In front of the Jefferson County Courthouse in Birmingham this morning, a couple dozen protesters picketed against proposed sewer rate increases in the county where I live. Rates have skyrocketed over the past decade because of billions of dollars that the county borrowed for the sewer system. Much of the money was lost to waste and fraud. Several politicians and contractors went to prison for their part in the massive fraud.
Explaining the full story would bore you silly, but it involves greedy local politicians, greedy contractors and slick NYC bankers who sold the county on making complicated and dangerous financial transactions that county officials didn’t really understand. (This PDF is the best summary I can find of how the debt accumulated.)
The county owes billions to the banks and is threatening to file a bankruptcy which would make the one Orange County, Calif., filed in 1994 pale in comparison. County sewer customers are angry about any proposal which would keep increasing their bills in order to give more and more money to the banks, so politicians are willing to pull the bankruptcy switch.
With the Tea Party movement, it’s been easy for some people to dismiss it as the ravings of spoiled white people who don’t want to pay taxes to support others. (And I think the message from the Tea Party types has been murky and confused at times.) But look at the picture above. Today’s protesters are black. It’s harder for someone such as Jon Stewart or Stephen Colbert to paint these guys as racists.
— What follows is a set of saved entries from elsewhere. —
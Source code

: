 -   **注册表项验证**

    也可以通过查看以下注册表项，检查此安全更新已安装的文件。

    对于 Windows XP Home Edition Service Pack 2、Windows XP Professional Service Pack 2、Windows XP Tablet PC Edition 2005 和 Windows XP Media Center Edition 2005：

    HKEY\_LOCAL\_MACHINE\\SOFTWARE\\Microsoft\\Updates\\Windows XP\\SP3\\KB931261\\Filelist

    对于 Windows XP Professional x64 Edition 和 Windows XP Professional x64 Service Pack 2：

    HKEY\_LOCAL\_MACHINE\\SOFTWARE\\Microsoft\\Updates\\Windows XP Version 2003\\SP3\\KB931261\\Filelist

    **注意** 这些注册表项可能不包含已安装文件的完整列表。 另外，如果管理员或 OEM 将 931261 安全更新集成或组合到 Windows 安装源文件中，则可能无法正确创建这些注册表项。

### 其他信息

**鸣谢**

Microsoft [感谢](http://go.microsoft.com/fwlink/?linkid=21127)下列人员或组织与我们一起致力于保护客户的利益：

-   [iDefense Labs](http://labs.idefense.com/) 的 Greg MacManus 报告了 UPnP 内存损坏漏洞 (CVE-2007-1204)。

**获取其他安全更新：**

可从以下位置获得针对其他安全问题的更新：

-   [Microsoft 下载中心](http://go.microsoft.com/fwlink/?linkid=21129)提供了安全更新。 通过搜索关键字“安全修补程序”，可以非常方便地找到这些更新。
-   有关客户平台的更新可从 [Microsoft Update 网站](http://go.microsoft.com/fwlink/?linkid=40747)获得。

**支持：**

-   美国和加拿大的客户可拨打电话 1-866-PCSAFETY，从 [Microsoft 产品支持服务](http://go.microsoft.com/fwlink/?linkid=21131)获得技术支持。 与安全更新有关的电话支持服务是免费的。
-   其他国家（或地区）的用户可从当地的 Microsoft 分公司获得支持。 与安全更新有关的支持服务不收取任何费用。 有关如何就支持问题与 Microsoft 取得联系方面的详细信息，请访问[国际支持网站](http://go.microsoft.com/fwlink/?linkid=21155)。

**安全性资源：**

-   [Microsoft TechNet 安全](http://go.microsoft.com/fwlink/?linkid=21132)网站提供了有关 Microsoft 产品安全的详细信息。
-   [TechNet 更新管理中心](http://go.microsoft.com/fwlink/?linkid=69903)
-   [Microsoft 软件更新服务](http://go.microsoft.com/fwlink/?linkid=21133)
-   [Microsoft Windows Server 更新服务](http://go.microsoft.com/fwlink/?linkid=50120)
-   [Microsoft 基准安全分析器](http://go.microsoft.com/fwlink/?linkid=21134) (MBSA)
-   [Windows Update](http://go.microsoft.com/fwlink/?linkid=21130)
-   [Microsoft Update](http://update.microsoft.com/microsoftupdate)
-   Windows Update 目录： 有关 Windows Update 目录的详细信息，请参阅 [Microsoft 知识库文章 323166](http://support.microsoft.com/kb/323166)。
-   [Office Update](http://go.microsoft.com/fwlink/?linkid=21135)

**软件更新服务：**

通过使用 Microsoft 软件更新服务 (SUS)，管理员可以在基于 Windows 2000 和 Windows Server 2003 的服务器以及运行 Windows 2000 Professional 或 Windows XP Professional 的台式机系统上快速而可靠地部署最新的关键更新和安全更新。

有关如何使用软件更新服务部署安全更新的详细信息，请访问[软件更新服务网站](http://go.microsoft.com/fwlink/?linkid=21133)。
The problem with the sewer debt here is complicated and there aren’t any easy answers, but this is just the tip of the iceberg. We’re going to see this scenario repeated over and over as people start hurting from paying money for all sorts of things. The point isn’t whether they’re right or not. The point is that when anger from hurting people gets to a boiling point, it’s going to spill into something ugly. That’s what I believe is going to play out.
We’re going to start seeing a lot more protests over things of this nature, because people are angry and hurting and don’t know what to do. It’s an environment that’s ripe for protest, as I saw in another example that recently came my way. A guy named John Ringer has recorded a protest song that he’s spending time trying to get onto the air all over the country to express anger about the direction of the nation. (You can see his video here.) He doesn’t have a music career. He’s just an angry guy expressing his anger in the only way he knows how.
Things are going to get ugly. I don’t know whether it will be this year or if politicians can keep inflating the bubble enough to delay it from collapsing for another decade or more. But the pile of fictitious money being pumped out has to collapse at some point and lead to massive problems — mostly likely inflation — and those problems are going to send millions of angry people into panic mode. The problems will be of their own making, but they won’t understand that. They’ll be looking for people to blame — especially people who do still have money and property.
I’ve said for a long time that I thought we were heading toward economic and social collapse. I still believe that. I don’t have a prediction about when it will happen, because I can’t find my tarot cards and my crystal ball is murky. I just know that there’s going to be a day of reckoning — and I’m certain it’s going to be ugly when it gets here.